Em seu novo livro, o humorista e ator mostra mais um lado de sua personalidade múltipla: os desenhos
Do JC Online
Publicado em 26/01/2016 às 4:34
Em seu novo livro, o humorista e ator mostra mais um lado de sua personalidade múltipla: os desenhos Foto: Renato Parada/Divulgação


Dona iPhone Lara, Like Batista, Papai do Selfie, Arnaldo iTunes. Todos esse personagens surgiram de um poço mágico da criatividade do humorista, ator, roteirista, poeta e, agora, desenhista Gregorio Duvivier: o tédio.
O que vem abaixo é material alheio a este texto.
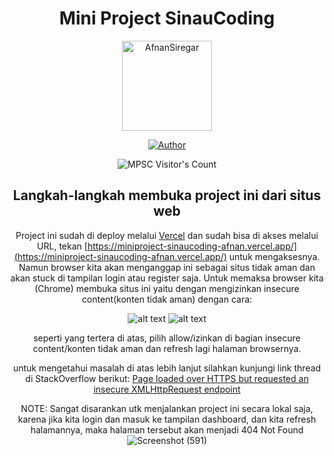 <div align="center">
  
# Mini Project SinauCoding
  
<p align="center">
<img src="https://avatars.githubusercontent.com/u/108184882?v=4" alt="AfnanSiregar" height= "144" width="144"/>
</p>
<p align="center">
<a href="https://github.com/AfnanSiregar"><img title="Author" src="https://img.shields.io/badge/Author-AfnanSiregar-red.svg?style=for-the-badge&logo=github"></a>
</p>
<p align="center"><img src="https://profile-counter.glitch.me/{SinauCodingAfnanSRG}/count.svg" alt="MPSC Visitor's Count" /></p>

## Langkah-langkah membuka project ini dari situs web
  
  Project ini sudah di deploy melalui [Vercel](https://vercel.com/) dan sudah bisa di akses melalui URL, tekan [https://miniproject-sinaucoding-afnan.vercel.app/](https://miniproject-sinaucoding-afnan.vercel.app/) untuk mengaksesnya.
  Namun browser kita akan menganggap ini sebagai situs tidak aman dan akan stuck di tampilan login atau register saja.
  Untuk memaksa browser kita (Chrome) membuka situs ini yaitu dengan mengizinkan insecure content(konten tidak aman) dengan cara:
  
  
  ![alt text](https://i.stack.imgur.com/iwBRO.png)
  ![alt text](https://i.stack.imgur.com/VgkNP.png)

seperti yang tertera di atas, pilih allow/izinkan di bagian insecure content/konten tidak aman dan refresh lagi halaman browsernya.


untuk mengetahui masalah di atas lebih lanjut silahkan kunjungi link thread di StackOverflow berikut: [Page loaded over HTTPS but requested an insecure XMLHttpRequest endpoint](https://stackoverflow.com/questions/37387711/page-loaded-over-https-but-requested-an-insecure-xmlhttprequest-endpoint)

NOTE: Sangat disarankan utk menjalankan project ini secara lokal saja, karena jika kita login dan masuk ke tampilan dashboard, dan kita refresh halamannya, maka                halaman tersebut akan menjadi 404 Not Found
  ![Screenshot (591)](https://user-images.githubusercontent.com/108184882/203224761-ac4051df-396e-44b6-a77b-084c911fc3db.png)
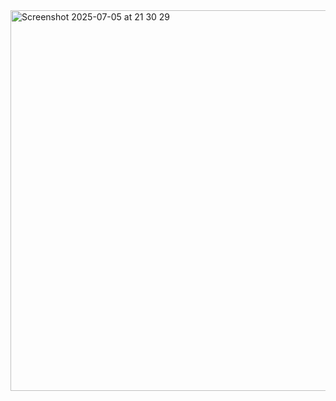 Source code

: <img width="609" alt="Screenshot 2025-07-05 at 21 30 29" src="https://github.com/user-attachments/assets/3db4db81-516f-4399-bdf9-75be4223cdf7" />
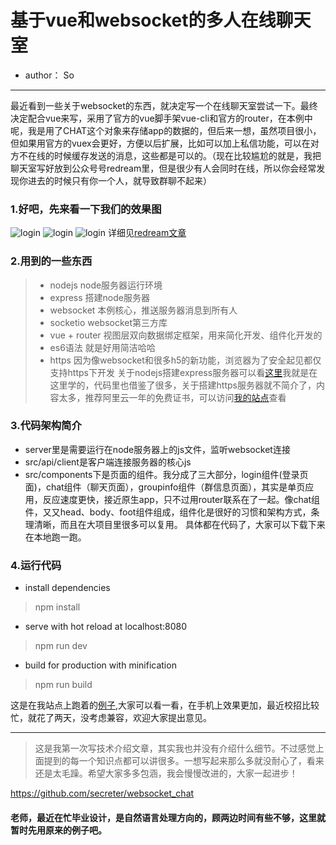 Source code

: # 基于vue和websocket的多人在线聊天室
* author： So
------

最近看到一些关于websocket的东西，就决定写一个在线聊天室尝试一下。最终决定配合vue来写，采用了官方的vue脚手架vue-cli和官方的router，在本例中呢，我是用了CHAT这个对象来存储app的数据的，但后来一想，虽然项目很小，但如果用官方的vuex会更好，方便以后扩展，比如可以加上私信功能，可以在对方不在线的时候缓存发送的消息，这些都是可以的。（现在比较尴尬的就是，我把聊天室写好放到公众号号redream里，但是很少有人会同时在线，所以你会经常发现你进去的时候只有你一个人，就导致群聊不起来）

### 1.好吧，先来看一下我们的效果图
![login](http://item.redream.cn/chat/0.jpg )
![login](http://item.redream.cn/chat/447.jpg )
![login](http://item.redream.cn/chat/445.jpg )
详细见[redream文章](http://mp.weixin.qq.com/s?__biz=MzAwMjAzNDU1NQ==&mid=2650166098&idx=1&sn=8ea7fda842823a1a0528742589f9f238&chksm=82d26d46b5a5e4503e830de7f41469b5fe93a08058bf839838f13597914037230ea114a57f3a#rd)

### 2.用到的一些东西
> * nodejs node服务器运行环境
> * express 搭建node服务器
> * websocket 本例核心，推送服务器消息到所有人
> * socketio websocket第三方库
> * vue + router 视图层双向数据绑定框架，用来简化开发、组件化开发的
> * es6语法 就是好用简洁哈哈
> * https 因为像websocket和很多h5的新功能，浏览器为了安全起见都仅支持https下开发
关于nodejs搭建express服务器可以看[这里](http://www.plhwin.com/2014/05/28/nodejs-socketio/)我就是在这里学的，代码里也借鉴了很多，关于搭建https服务器就不简介了，内容太多，推荐阿里云一年的免费证书，可以访问[我的站点](https://node.redream.cn)查看

### 3.代码架构简介
* server里是需要运行在node服务器上的js文件，监听websocket连接
* src/api/client是客户端连接服务器的核心js
* src/components下是页面的组件。我分成了三大部分，login组件(登录页面)，chat组件（聊天页面），groupinfo组件（群信息页面），其实是单页应用，反应速度更快，接近原生app，只不过用router联系在了一起。像chat组件，又又head、body、foot组件组成，组件化是很好的习惯和架构方式，条理清晰，而且在大项目里很多可以复用。
具体都在代码了，大家可以下载下来在本地跑一跑。

### 4.运行代码
* install dependencies
> npm install

* serve with hot reload at localhost:8080
> npm run dev

* build for production with minification
> npm run build

这是在我站点上跑着的[例子](http://item.redream.cn/chat/),大家可以看一看，在手机上效果更加，最近校招比较忙，就花了两天，没考虑兼容，欢迎大家提出意见。

-------
> 这是我第一次写技术介绍文章，其实我也并没有介绍什么细节。不过感觉上面提到的每一个知识点都可以讲很多。一想写起来那么多就没耐心了，看来还是太毛躁。希望大家多多包涵，我会慢慢改进的，大家一起进步！

https://github.com/secreter/websocket_chat

#### 老师，最近在忙毕业设计，是自然语言处理方向的，顾两边时间有些不够，这里就暂时先用原来的例子吧。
Em formato de caderno moleskine, o seu novo livro, Percatempos – Tudo que Faço Quando Não Sei o que Fazer (Cia das Letras), traz mais uma faceta do carioca. Como Millôr, ele faz trocadilhos visuais e brincadeiras – inusitadas, criativas, infames – que forjou nos momentos de pausa, distante de computadores e celulares. Na entrevista abaixo, ele fala sobre redes sociais, influências e ilustrações.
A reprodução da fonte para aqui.